Deploying applications is hard. Deploying complex, multi-service applications is even harder. When we first built the Defang Portal, we quickly recognized the complexity required to deploy it, even with the early Defang tooling helping us simplify it a lot. But we’ve worked a lot to expand Defang’s capabilities over the last year+ so it could take on more of the work and simplify that process.
This evolution wasn’t just based on our own instincts and what we saw in the Portal—it was informed by listening to developers who have been using Defang, as well as our experience building dozens of sample projects for different frameworks and languages. Each time we build a new sample, we learn more about the different requirements of various types of applications and developers and refine Defang’s feature set accordingly. The Portal became an extension of this learning process, serving as both a proving ground and an opportunity to close any remaining gaps, since it’s one of the most complex things we’ve built with Defang.
Finally, though, the Defang Portal—an application with six services, including two managed data stores, authentication, and a frontend—is fully deployed using just Docker Compose files and the Defang CLI using GitHub Actions.
The Initial Setup: A More Complex Deployment
The Portal isn’t a simple static website; it’s a full-stack application with the following services:
- Next.js frontend – Including server components and server actions.
- Hasura (GraphQL API) – Serves as a GraphQL layer.
- Hono (TypeScript API) – Lightweight API for custom business logic.
- OpenAuth (Authentication Service) – Manages authentication flows.
- Redis – Used for caching and session storage.
- Postgres – The main database.
Initially, we provisioned databases and some DNS configurations using Infra-as-Code because Defang couldn’t yet manage them for us. We also deployed the services themselves manually through infrastructure-as-code, requiring us to define each service separately.
This worked, but seemed unnecessarily complex, if we had the right tooling…
The Transition: Expanding Defang to Reduce Complexity
We’ve made it a priority to expand Defang’s capabilities a lot over the last year so it could take on more of the heavy lifting of a more complex application. Over the past year, we’ve added loads of features to handle things like:
- Provisioning databases, including managing passwords and other secrets securely
- Config interpolation using values stored in AWS SSM, ensuring the same Compose file works both locally and in the cloud
- Provisioning certs and managing DNS records from configuration in the Compose file.
As a result, we reached a point where we no longer needed custom infrastructure definitions for most of our deployment.
What Changed?
- Previously: GitHub Actions ran infra-as-code scripts to provision databases, manage DNS, and define services separately from the Docker Compose file we used for local dev
- Now: Our Defang GitHub Action targets normal Compose files and deploys everything, using secrets and variables managed in GitHub Actions environments.
- Result: We eliminated hundreds of lines of Infra-as-Code, making our deployment leaner and easier to manage and reducing the differences between running the Portal locally and running it in the cloud.
This wasn’t just about reducing complexity—it was also a validation exercise. We knew that Defang had evolved enough to take over much of our deployment, but by going through the transition process ourselves, we could identify and close the remaining gaps and make sure our users could really make use of Defang for complex production-ready apps.
How Deployment Works Today
Config & Secrets Management
- Sensitive configuration values (database credentials, API keys) are stored securely in AWS SSM using Defang’s configuration management tooling.
- Environment variable interpolation allows these SSM-stored config values to be referenced directly in the Compose file, ensuring the same configuration works in local and cloud environments.

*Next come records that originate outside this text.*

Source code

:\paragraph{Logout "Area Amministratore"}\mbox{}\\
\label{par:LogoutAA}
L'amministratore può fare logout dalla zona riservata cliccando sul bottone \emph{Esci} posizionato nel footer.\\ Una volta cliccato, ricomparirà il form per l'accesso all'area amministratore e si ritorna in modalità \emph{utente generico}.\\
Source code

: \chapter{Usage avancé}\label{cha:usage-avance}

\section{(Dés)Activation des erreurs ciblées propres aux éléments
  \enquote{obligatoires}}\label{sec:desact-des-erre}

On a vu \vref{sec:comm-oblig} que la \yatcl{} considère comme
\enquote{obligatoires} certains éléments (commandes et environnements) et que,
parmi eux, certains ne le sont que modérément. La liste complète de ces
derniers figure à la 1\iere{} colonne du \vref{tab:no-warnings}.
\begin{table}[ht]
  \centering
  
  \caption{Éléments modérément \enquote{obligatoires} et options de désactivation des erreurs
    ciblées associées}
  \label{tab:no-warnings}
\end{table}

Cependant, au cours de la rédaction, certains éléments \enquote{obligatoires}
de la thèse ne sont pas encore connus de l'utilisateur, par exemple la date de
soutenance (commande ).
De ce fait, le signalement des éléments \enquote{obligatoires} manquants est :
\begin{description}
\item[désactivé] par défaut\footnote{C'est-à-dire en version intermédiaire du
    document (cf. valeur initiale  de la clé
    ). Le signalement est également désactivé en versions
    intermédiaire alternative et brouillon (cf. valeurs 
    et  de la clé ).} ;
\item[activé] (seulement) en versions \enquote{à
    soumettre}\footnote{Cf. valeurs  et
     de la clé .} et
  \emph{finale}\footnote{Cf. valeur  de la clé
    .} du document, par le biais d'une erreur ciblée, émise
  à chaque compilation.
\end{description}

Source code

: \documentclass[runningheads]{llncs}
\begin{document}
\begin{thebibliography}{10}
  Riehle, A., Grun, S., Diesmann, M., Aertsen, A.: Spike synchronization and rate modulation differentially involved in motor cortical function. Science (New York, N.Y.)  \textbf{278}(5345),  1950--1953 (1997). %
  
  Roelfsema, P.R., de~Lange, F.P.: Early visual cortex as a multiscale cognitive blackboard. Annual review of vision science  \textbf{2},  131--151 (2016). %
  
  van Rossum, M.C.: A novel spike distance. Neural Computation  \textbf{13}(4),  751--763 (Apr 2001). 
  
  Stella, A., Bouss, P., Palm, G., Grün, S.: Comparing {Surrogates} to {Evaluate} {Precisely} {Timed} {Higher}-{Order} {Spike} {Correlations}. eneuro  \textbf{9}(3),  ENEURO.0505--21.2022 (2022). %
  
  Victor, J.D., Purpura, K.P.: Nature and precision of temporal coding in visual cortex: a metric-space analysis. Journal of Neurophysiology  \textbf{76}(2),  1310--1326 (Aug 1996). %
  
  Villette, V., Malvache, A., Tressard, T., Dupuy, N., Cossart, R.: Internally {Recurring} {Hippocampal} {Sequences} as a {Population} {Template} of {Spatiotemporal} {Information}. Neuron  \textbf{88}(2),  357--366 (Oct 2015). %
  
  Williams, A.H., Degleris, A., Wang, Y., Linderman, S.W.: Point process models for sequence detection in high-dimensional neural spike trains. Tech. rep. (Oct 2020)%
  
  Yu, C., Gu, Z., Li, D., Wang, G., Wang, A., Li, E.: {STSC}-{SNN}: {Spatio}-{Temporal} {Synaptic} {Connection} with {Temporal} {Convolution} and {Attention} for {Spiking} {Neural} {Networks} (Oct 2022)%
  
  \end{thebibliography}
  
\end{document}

- Defang provisions managed Postgres and Redis instances automatically when using the
x-defang-postgresandx-defang-redisextensions, securely injecting credentials where needed with variable interpolation.
Deployment Modes
- Deployment modes (
development,staging,production) adjust infrastructure settings across our dev/staging/prod deployments making sure dev is low cost, and production is secure and resilient.
DNS & Certs
- When we first set up the portal (before we even released the private beta) DNS and certs had to be managed outside the Defang context. Now, we can provision certs using ACM or Let’s Encrypt.
CI/CD Integration
- Previously: GitHub Actions ran custom infra-as-code scripts.

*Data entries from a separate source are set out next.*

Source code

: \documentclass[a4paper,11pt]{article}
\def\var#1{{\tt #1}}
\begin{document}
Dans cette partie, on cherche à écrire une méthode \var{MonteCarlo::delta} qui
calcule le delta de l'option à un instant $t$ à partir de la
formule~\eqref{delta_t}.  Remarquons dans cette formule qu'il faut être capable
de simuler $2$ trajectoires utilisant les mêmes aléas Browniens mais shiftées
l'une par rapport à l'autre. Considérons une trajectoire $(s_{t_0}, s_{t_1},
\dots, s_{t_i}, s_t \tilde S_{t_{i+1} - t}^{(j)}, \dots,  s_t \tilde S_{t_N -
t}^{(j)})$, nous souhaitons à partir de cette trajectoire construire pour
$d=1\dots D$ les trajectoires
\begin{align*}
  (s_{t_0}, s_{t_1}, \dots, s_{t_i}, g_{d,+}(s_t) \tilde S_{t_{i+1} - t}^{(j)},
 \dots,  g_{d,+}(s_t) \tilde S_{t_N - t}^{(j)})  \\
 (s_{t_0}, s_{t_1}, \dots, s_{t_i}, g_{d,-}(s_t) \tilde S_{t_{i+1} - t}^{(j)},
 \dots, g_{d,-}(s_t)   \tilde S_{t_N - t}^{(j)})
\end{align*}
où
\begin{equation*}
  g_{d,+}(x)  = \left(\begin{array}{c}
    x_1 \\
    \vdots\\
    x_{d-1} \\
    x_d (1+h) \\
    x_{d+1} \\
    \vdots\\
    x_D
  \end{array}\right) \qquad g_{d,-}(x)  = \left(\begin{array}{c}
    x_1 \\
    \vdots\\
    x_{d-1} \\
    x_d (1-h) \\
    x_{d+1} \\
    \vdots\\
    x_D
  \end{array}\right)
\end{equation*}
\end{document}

- Now: The Defang GitHub Action installs Defang automatically and runs
defang compose up, simplifying deployment. - Result: A streamlined, repeatable CI/CD pipeline.
The Takeaway: Why This Matters
By transitioning to fully Compose-based deployments, we:
- ✅ Eliminated hundreds of lines of Infra-as-Code
- ✅ Simplified configuration management with secure, environment-aware secrets handling
- ✅ Streamlined CI/CD with a lightweight GitHub Actions workflow
- ✅ Simplified DNS and cert management
Every sample project we built, every conversation we had with developers, and every challenge we encountered with the Portal helped us get to this point where we could focus on closing the gaps last few gaps to deploying everything from a Compose file.